Exercise description: Select and copy out every line in the records containing "show".
(Exercise material begins)
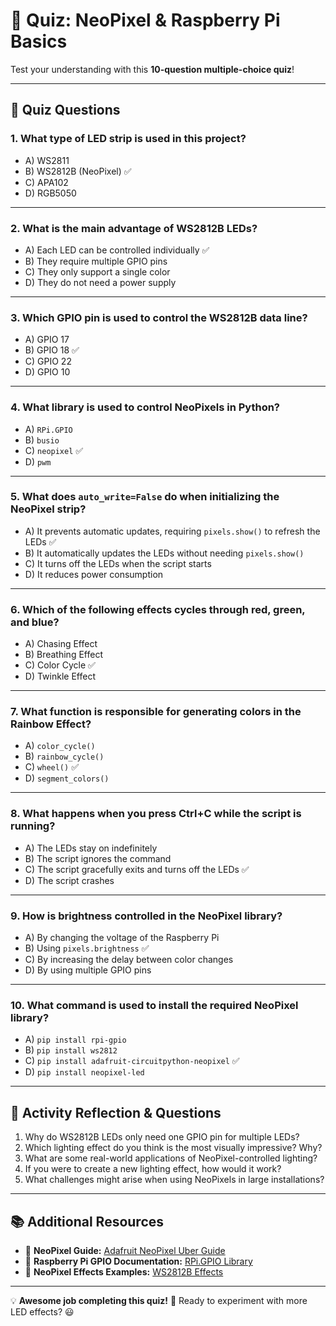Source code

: # 🎯 Quiz: NeoPixel & Raspberry Pi Basics

Test your understanding with this **10-question multiple-choice quiz**!  

---

## 📌 Quiz Questions

### 1. What type of LED strip is used in this project?
- A) WS2811  
- B) WS2812B (NeoPixel) ✅  
- C) APA102  
- D) RGB5050  

---

### 2. What is the main advantage of WS2812B LEDs?
- A) Each LED can be controlled individually ✅  
- B) They require multiple GPIO pins  
- C) They only support a single color  
- D) They do not need a power supply  

---

### 3. Which GPIO pin is used to control the WS2812B data line?
- A) GPIO 17  
- B) GPIO 18 ✅  
- C) GPIO 22  
- D) GPIO 10  

---

### 4. What library is used to control NeoPixels in Python?
- A) `RPi.GPIO`  
- B) `busio`  
- C) `neopixel` ✅  
- D) `pwm`  

---

### 5. What does `auto_write=False` do when initializing the NeoPixel strip?
- A) It prevents automatic updates, requiring `pixels.show()` to refresh the LEDs ✅  
- B) It automatically updates the LEDs without needing `pixels.show()`  
- C) It turns off the LEDs when the script starts  
- D) It reduces power consumption  

---

### 6. Which of the following effects cycles through red, green, and blue?
- A) Chasing Effect  
- B) Breathing Effect  
- C) Color Cycle ✅  
- D) Twinkle Effect  

---

### 7. What function is responsible for generating colors in the Rainbow Effect?
- A) `color_cycle()`  
- B) `rainbow_cycle()`  
- C) `wheel()` ✅  
- D) `segment_colors()`  

---

### 8. What happens when you press Ctrl+C while the script is running?
- A) The LEDs stay on indefinitely  
- B) The script ignores the command  
- C) The script gracefully exits and turns off the LEDs ✅  
- D) The script crashes  

---

### 9. How is brightness controlled in the NeoPixel library?
- A) By changing the voltage of the Raspberry Pi  
- B) Using `pixels.brightness` ✅  
- C) By increasing the delay between color changes  
- D) By using multiple GPIO pins  

---

### 10. What command is used to install the required NeoPixel library?
- A) `pip install rpi-gpio`  
- B) `pip install ws2812`  
- C) `pip install adafruit-circuitpython-neopixel` ✅  
- D) `pip install neopixel-led`  

---

## 📝 Activity Reflection & Questions

1. Why do WS2812B LEDs only need one GPIO pin for multiple LEDs?  
2. Which lighting effect do you think is the most visually impressive? Why?  
3. What are some real-world applications of NeoPixel-controlled lighting?  
4. If you were to create a new lighting effect, how would it work?  
5. What challenges might arise when using NeoPixels in large installations?  

---

## 📚 Additional Resources

- 🔗 **NeoPixel Guide:** [Adafruit NeoPixel Uber Guide](https://learn.adafruit.com/adafruit-neopixel-uberguide)  
- 🔗 **Raspberry Pi GPIO Documentation:** [RPi.GPIO Library](https://sourceforge.net/p/raspberry-gpio-python/wiki/Home/)  
- 🔗 **NeoPixel Effects Examples:** [WS2812B Effects](https://www.tweaking4all.com/hardware/arduino/adruino-ws2812-led/)  

---

💡 **Awesome job completing this quiz!** 🚀 Ready to experiment with more LED effects? 😃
(Exercise material ends)
Exercise output:
- A) It prevents automatic updates, requiring `pixels.show()` to refresh the LEDs ✅  
- B) It automatically updates the LEDs without needing `pixels.show()`  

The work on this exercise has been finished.